Nicolai Hertle: Den Co-Workingspace haben wir für Unternehmen, Startups, Institutionen und unsere Kooperationspartner geschaffen. Wir haben momentan 5 Hardware-Startups mit einer soliden Finanzierung, einen Tisch mit wechselnder Besetzung von AtomLeap, einem Berliner Accelerator, Künstler, selbständige Designer…
Grundsätzlich vermieten wir aber an alle, die unsere Ressourcen zum Erreichen Ihrer Ziele brauchen oder deren Projekt der Fab Lab Gemeinschaft zugutekommt, z.B. Open-Source-Hardware-Projekte wie der I3Berlin von Laydrop.
Dana Neumann: Kurz vor Schluss noch schnell ein paar der wohl unbeliebtesten Fragen eines Interviews: Was macht das Fab Lab Berlin so besonders und warum sollten Maker gerade zu euch kommen?
Nicolai Hertle: Das Fab Lab Berlin ist ein zentraler Knotenpunkt im Berliner Maker-Netzwerk. Durch die Anbindung an das Otto Bock „Future Lab” soll darüber hinaus ein Ort der Begegnung und des kreativen Austausches zwischen innovativen Köpfen aus aller Welt und den Entwicklungsingenieuren des Unternehmens entstehen. Das Fab Lab Berlin bietet die Möglichkeit, Ideen rasch in Muster oder Prototypen verwandeln zu können, die daraufhin wieder zum innovativen Diskurs anregen.

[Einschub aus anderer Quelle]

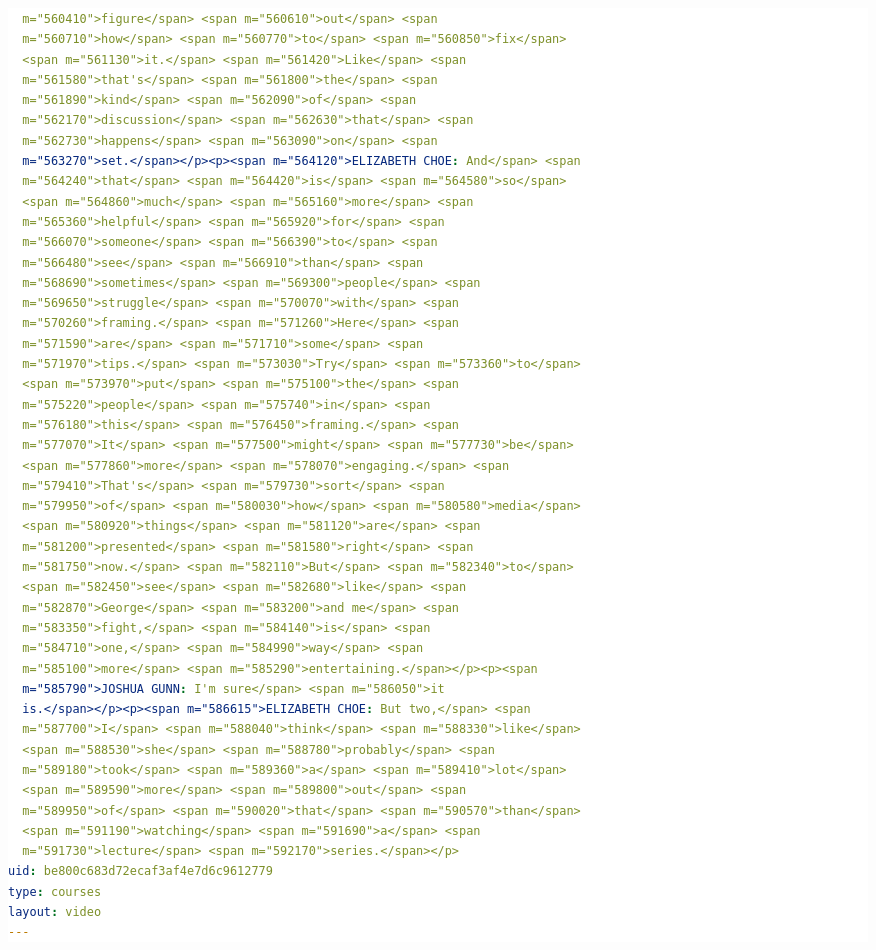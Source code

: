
 ```yaml
  m="560410">figure</span> <span m="560610">out</span> <span
  m="560710">how</span> <span m="560770">to</span> <span m="560850">fix</span>
  <span m="561130">it.</span> <span m="561420">Like</span> <span
  m="561580">that's</span> <span m="561800">the</span> <span
  m="561890">kind</span> <span m="562090">of</span> <span
  m="562170">discussion</span> <span m="562630">that</span> <span
  m="562730">happens</span> <span m="563090">on</span> <span
  m="563270">set.</span></p><p><span m="564120">ELIZABETH CHOE: And</span> <span
  m="564240">that</span> <span m="564420">is</span> <span m="564580">so</span>
  <span m="564860">much</span> <span m="565160">more</span> <span
  m="565360">helpful</span> <span m="565920">for</span> <span
  m="566070">someone</span> <span m="566390">to</span> <span
  m="566480">see</span> <span m="566910">than</span> <span
  m="568690">sometimes</span> <span m="569300">people</span> <span
  m="569650">struggle</span> <span m="570070">with</span> <span
  m="570260">framing.</span> <span m="571260">Here</span> <span
  m="571590">are</span> <span m="571710">some</span> <span
  m="571970">tips.</span> <span m="573030">Try</span> <span m="573360">to</span>
  <span m="573970">put</span> <span m="575100">the</span> <span
  m="575220">people</span> <span m="575740">in</span> <span
  m="576180">this</span> <span m="576450">framing.</span> <span
  m="577070">It</span> <span m="577500">might</span> <span m="577730">be</span>
  <span m="577860">more</span> <span m="578070">engaging.</span> <span
  m="579410">That's</span> <span m="579730">sort</span> <span
  m="579950">of</span> <span m="580030">how</span> <span m="580580">media</span>
  <span m="580920">things</span> <span m="581120">are</span> <span
  m="581200">presented</span> <span m="581580">right</span> <span
  m="581750">now.</span> <span m="582110">But</span> <span m="582340">to</span>
  <span m="582450">see</span> <span m="582680">like</span> <span
  m="582870">George</span> <span m="583200">and me</span> <span
  m="583350">fight,</span> <span m="584140">is</span> <span
  m="584710">one,</span> <span m="584990">way</span> <span
  m="585100">more</span> <span m="585290">entertaining.</span></p><p><span
  m="585790">JOSHUA GUNN: I'm sure</span> <span m="586050">it
  is.</span></p><p><span m="586615">ELIZABETH CHOE: But two,</span> <span
  m="587700">I</span> <span m="588040">think</span> <span m="588330">like</span>
  <span m="588530">she</span> <span m="588780">probably</span> <span
  m="589180">took</span> <span m="589360">a</span> <span m="589410">lot</span>
  <span m="589590">more</span> <span m="589800">out</span> <span
  m="589950">of</span> <span m="590020">that</span> <span m="590570">than</span>
  <span m="591190">watching</span> <span m="591690">a</span> <span
  m="591730">lecture</span> <span m="592170">series.</span></p>
uid: be800c683d72ecaf3af4e7d6c9612779
type: courses
layout: video
---
```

Dana Neumann: Wo bzw. wie seht ihr euch in Zukunft?
Nicolai Hertle: Langfristig ist geplant, die Organisation der Fab Lab Veranstaltungen in den Verein „Freunde des Fab Lab e.V.” auszulagern. Mit der Bundestagsabgeordneten Brigitte Zypris als Schirmherrin können wir auf Spendengelder hoffen, die das Zeitfenster des kostenlosen Zugangs vergrößern würden und die Einstellung einer Projektmanagerin ermöglichen könnten. Als gemeinnütziger Verein mit Bildungsmission ist es das oberste Ziel, den Zugang für alle Schichten der Bevölkerung zu gewährleisten und kommende Generationen für die Thematik zu begeistern. Mit dem Aufbau einer Abteilung für Service Solutions wollen wir unser Angebot für Firmen professionalisieren. Hier werden Ingenieure und Designer im Bereich Forschung und Entwicklung beschäftigt, um externe Unternehmen zu beraten, Produktentwicklung zu betreiben, Prototypingaufträge auszuführen und die Mitarbeiter dieser Unternehmen gezielt in den Techniken digitaler Fabrikation fortzubilden.
Dana Neumann: Vielen Dank für das Interview!
Nicolai Hertle ist als einer der Mitbegründer des Fab Lab Berlin (neben Wolf Jeschonnek) für das Werkstattmanagement und Design zuständig. Der ehemalige Tischler machte seine ersten Erfahrungen mit digitalen Fertigungsverfahren während seines Produktdesign-Studiums an der Weißensee Kunsthochschule Berlin und ist von Anfang an in den Aufbau des Fab Lab Berlin involviert gewesen.